_Instructions to follow_.
Repeat the lines below exactly as written, please, from the line with "- Search For GCE Ingress Warnings in GKE" to the line with "## azure-acr-image-sync", both lines included, and no others.

● ● ● ●

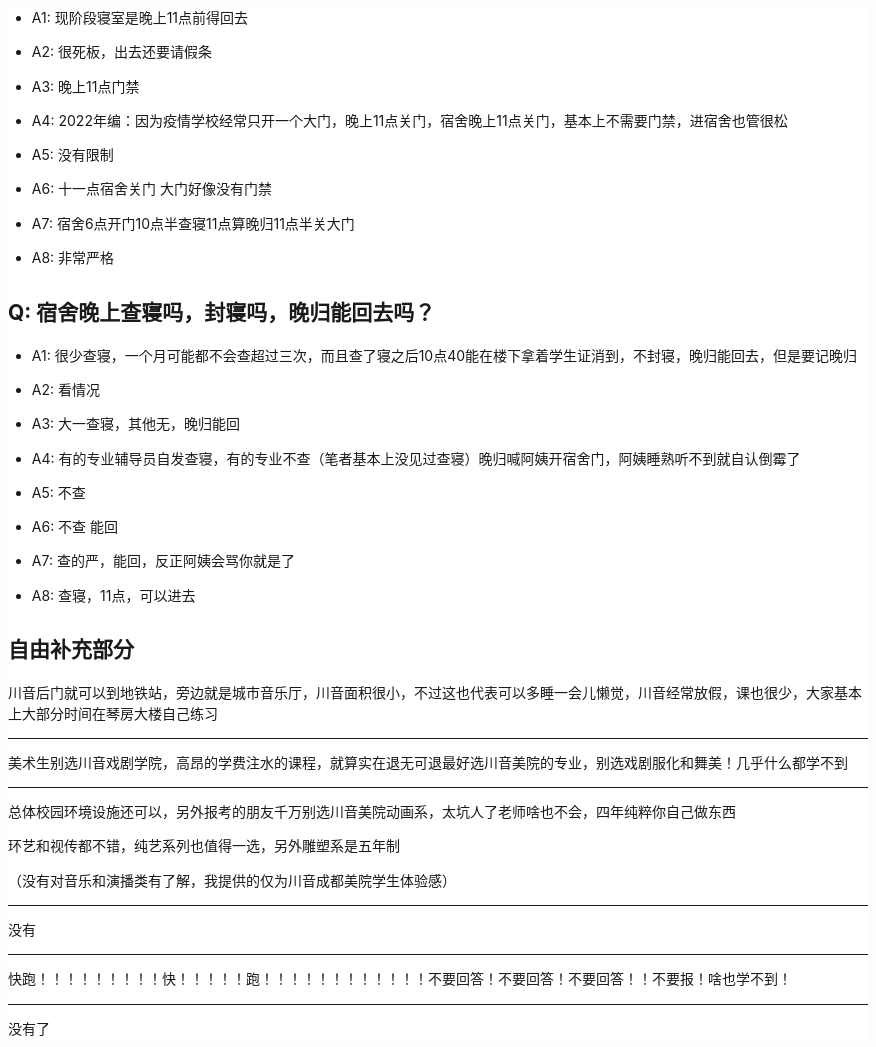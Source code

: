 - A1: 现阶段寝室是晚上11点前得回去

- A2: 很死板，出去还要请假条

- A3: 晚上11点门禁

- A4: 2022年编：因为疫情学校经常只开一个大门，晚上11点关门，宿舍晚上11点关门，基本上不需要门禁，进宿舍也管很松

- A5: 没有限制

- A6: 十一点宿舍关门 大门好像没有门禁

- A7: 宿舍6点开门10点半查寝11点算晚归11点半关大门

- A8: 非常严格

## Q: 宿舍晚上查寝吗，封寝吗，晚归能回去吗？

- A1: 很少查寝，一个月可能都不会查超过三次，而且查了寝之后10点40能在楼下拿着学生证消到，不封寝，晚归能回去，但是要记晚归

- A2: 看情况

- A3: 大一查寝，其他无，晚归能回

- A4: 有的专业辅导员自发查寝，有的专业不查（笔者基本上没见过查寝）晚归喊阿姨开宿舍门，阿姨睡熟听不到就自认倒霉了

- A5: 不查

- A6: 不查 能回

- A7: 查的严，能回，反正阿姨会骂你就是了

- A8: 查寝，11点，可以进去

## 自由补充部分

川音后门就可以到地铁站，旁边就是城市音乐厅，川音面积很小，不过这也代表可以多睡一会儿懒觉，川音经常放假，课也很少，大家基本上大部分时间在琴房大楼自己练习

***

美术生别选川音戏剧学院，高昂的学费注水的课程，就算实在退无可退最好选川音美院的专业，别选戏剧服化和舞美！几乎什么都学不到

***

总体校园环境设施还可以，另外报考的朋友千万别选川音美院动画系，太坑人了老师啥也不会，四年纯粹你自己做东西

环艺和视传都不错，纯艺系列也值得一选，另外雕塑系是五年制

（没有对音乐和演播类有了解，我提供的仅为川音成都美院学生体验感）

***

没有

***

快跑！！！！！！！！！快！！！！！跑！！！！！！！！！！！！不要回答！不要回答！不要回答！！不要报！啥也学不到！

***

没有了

● ● ● ●

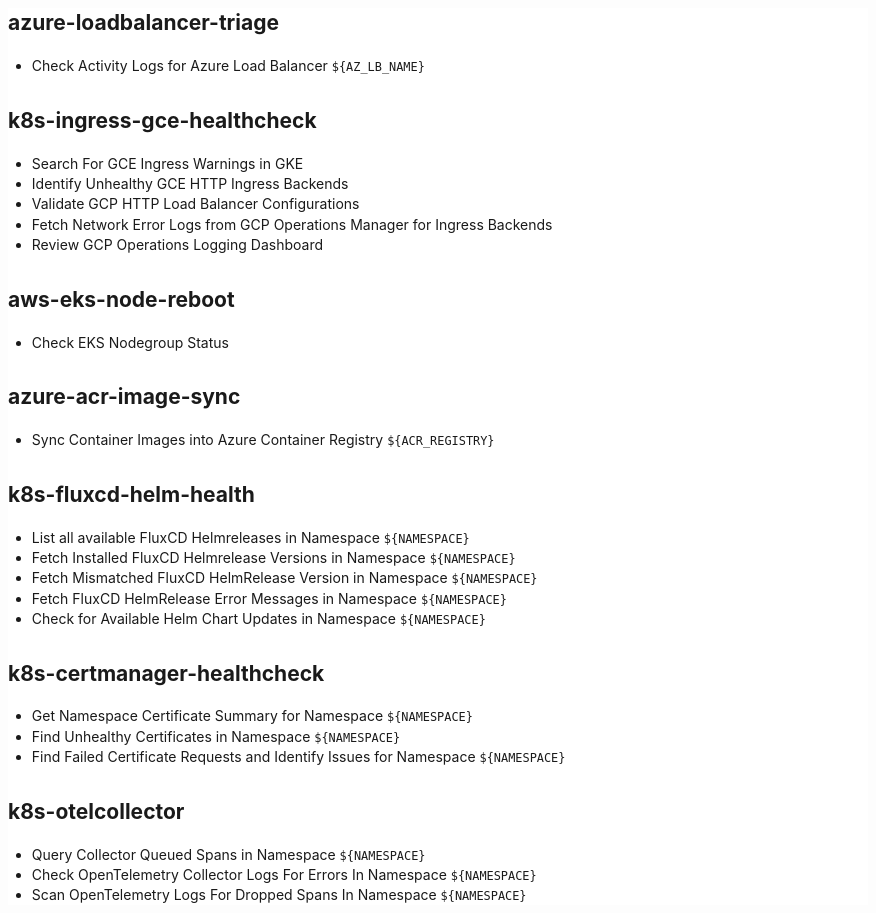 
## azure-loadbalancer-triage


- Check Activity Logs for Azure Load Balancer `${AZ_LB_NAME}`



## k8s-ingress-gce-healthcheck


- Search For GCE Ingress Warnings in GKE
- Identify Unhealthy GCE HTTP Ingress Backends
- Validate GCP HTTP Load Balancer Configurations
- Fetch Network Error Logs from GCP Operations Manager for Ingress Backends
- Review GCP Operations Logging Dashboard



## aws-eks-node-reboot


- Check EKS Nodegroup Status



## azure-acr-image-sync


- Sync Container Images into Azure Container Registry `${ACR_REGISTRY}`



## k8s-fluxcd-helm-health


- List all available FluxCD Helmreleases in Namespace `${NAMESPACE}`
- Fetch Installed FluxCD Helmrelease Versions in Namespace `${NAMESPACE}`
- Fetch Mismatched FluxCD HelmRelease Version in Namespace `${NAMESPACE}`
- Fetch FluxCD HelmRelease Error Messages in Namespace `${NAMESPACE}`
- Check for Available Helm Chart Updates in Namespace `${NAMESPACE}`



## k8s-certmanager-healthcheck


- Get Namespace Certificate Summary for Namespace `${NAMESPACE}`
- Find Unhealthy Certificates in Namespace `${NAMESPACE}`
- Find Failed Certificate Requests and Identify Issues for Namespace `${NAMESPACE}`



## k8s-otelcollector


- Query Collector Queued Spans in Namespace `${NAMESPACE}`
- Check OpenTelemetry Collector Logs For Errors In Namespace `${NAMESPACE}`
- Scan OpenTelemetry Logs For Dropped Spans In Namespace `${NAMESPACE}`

● ● ● ●

_Exercise output_.
- Search For GCE Ingress Warnings in GKE
- Identify Unhealthy GCE HTTP Ingress Backends
- Validate GCP HTTP Load Balancer Configurations
- Fetch Network Error Logs from GCP Operations Manager for Ingress Backends
- Review GCP Operations Logging Dashboard



## aws-eks-node-reboot


- Check EKS Nodegroup Status



## azure-acr-image-sync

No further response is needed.